- WORK INSTRUCTIONS
From the first entry to the last, copy everything exactly except the pictures.
━━━━━━
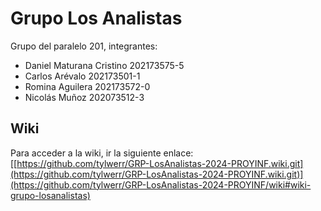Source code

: # Grupo Los Analistas

Grupo del paralelo 201, integrantes:

- Daniel Maturana Cristino 202173575-5
- Carlos Arévalo 202173501-1
- Romina Aguilera 202173572-0
- Nicolás Muñoz 202073512-3

## Wiki

Para acceder a la wiki, ir la siguiente enlace: [[https://github.com/tylwerr/GRP-LosAnalistas-2024-PROYINF.wiki.git](https://github.com/tylwerr/GRP-LosAnalistas-2024-PROYINF.wiki.git)](https://github.com/tylwerr/GRP-LosAnalistas-2024-PROYINF/wiki#wiki-grupo-losanalistas)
━━━━━━
- SOLUTION TO THE PROBLEM
Source code

: # Grupo Los Analistas

Grupo del paralelo 201, integrantes:

- Daniel Maturana Cristino 202173575-5
- Carlos Arévalo 202173501-1
- Romina Aguilera 202173572-0
- Nicolás Muñoz 202073512-3

## Wiki

Para acceder a la wiki, ir la siguiente enlace: [[https://github.com/tylwerr/GRP-LosAnalistas-2024-PROYINF.wiki.git](https://github.com/tylwerr/GRP-LosAnalistas-2024-PROYINF.wiki.git)](https://github.com/tylwerr/GRP-LosAnalistas-2024-PROYINF/wiki#wiki-grupo-losanalistas)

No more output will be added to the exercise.